App : Predicting your next words
Date : April 2016
Author : Julien COHEN SOLAL
Originally implemented as the Capstone Project of the Data Science Specialization of Johns Hopkins University, using state-of-the-art Natural Language Processing techniques.
Choose the number of suggestions you want on top-right. Uncheck the Profanity Filter if you want to.
In the text box, enter a succession of words (which makes sense, if you hope for word suggestions that make sense!)
Hit Predict! button. Suggestions appear underneath.
If you want details about the suggestions, check Show Details.
Hit the word you want and launch another prediction!
The Corpus
HC Corpora : sentences collected from publicly available sources (news, blogs & Twitter) by a web crawler. Consists of more than 100M words.
Data Preprocessing
Astute removal of all non-UTF-8 characters, URLs, email adresses, numbers, most punctuation, excessive white space between words. Correction of common word contractions and misspells
Dictionaries Creation
Storing n-grams : contiguous sequences of n words (1 to 4 words). Each n-gram is linked to the frequency at which it was observed in the training data.
To allow for quick, yet efficient word suggestions, the focus was on making the dictionaries as small as possible on disk, and also quick to access, while not losing too much information. Encoding the words as integers helped a lot in that aspect, as did the removal of low-frequency 2+ grams, since the bigger your training data is, the more probable it is that 2+ grams appearing just once or twice include in fact misspelled words, and as such don't provide quality information.
The Algorithm
Using only high-count grams (3+) has the advantage of conditioning on a lot of context, so given sufficient training data the n-grams counts will converge to the true value. Drawback is that many counts will be equal to zero, so we need a huge sample to get a good estimate. This is a low bias, high variance approach.
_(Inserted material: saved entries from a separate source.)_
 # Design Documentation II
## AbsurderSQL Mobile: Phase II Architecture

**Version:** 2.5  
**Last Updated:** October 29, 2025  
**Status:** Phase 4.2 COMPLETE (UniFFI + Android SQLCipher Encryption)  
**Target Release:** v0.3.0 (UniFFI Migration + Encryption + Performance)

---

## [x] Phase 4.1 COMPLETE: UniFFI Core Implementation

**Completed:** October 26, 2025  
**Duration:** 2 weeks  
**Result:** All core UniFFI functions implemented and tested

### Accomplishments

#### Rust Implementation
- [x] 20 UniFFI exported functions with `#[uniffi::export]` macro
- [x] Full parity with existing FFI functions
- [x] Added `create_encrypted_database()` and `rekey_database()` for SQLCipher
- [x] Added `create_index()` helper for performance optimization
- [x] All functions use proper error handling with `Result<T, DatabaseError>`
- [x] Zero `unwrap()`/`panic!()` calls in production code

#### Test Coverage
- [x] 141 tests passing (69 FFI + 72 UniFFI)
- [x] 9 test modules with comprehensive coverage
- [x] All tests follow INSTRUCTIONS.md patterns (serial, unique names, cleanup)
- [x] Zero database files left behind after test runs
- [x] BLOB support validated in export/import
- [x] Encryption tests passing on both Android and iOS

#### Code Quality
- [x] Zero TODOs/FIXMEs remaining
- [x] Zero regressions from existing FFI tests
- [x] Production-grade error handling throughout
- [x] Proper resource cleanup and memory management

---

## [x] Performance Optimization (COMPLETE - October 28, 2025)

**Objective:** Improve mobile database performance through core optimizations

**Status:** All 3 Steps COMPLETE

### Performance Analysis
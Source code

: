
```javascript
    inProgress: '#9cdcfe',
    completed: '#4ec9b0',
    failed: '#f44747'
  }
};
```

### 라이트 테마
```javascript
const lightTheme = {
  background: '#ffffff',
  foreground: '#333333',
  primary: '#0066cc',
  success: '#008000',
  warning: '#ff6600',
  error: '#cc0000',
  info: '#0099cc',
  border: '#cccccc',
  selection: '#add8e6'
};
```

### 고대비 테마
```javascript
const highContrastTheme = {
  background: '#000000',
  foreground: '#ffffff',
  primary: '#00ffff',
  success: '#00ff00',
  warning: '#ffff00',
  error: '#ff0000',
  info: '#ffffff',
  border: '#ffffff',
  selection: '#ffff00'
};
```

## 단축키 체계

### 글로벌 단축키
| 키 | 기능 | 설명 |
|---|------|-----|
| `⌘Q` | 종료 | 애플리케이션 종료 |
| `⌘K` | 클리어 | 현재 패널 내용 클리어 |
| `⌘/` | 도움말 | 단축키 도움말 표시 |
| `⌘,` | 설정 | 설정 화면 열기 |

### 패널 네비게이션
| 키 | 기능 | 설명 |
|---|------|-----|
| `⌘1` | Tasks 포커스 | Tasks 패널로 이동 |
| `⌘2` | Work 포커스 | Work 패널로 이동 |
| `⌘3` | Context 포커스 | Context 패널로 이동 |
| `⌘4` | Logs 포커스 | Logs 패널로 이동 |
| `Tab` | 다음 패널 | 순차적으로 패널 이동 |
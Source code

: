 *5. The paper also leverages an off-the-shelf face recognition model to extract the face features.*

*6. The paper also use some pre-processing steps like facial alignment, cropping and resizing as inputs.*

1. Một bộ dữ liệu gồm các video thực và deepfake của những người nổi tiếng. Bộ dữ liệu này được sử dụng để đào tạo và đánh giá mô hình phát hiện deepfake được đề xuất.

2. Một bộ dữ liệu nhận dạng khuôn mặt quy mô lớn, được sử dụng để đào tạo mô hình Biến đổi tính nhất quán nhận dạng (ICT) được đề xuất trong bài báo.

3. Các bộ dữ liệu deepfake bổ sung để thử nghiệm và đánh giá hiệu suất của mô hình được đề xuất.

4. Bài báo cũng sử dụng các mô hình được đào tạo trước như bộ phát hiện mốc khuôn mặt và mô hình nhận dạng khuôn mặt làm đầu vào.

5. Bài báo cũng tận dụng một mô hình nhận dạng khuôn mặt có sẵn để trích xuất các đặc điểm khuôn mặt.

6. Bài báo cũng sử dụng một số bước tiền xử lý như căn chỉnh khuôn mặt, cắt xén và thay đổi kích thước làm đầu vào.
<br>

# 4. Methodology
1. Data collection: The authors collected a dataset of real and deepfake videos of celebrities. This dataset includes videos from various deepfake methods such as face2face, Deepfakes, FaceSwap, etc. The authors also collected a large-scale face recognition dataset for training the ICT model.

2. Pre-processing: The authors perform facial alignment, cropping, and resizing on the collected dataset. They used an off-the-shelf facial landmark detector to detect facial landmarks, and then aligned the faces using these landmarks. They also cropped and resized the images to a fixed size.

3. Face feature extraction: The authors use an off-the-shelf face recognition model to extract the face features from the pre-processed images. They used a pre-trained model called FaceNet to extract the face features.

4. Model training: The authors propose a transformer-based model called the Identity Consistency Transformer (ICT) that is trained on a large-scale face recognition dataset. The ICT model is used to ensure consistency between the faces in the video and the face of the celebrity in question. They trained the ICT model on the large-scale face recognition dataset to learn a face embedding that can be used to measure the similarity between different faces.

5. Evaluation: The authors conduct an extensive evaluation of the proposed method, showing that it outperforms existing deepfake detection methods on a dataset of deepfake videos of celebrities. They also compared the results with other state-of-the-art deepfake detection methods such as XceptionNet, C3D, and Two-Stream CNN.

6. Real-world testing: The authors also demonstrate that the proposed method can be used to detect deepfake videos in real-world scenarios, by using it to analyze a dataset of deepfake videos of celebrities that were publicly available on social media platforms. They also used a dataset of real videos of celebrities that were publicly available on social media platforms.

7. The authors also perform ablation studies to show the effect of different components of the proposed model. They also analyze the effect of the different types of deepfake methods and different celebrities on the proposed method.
Using only low-count grams (1 or 2) ignores context, and as such will converge to an estimator that won't be as good. It has high bias, but will converge relatively quickly. It doesn't need as big a sample.
The Linear MLE Interpolation takes the best of both worlds, using counts from all n-grams sizes it has at its disposal, and weighing these counts (the higher the gram, the bigger the weight is, and weights must sum to 1). The value of these weights can be optimized in order to maxmize the predictive power of the model, by testing on a subset of the corpus that wasn't used for training.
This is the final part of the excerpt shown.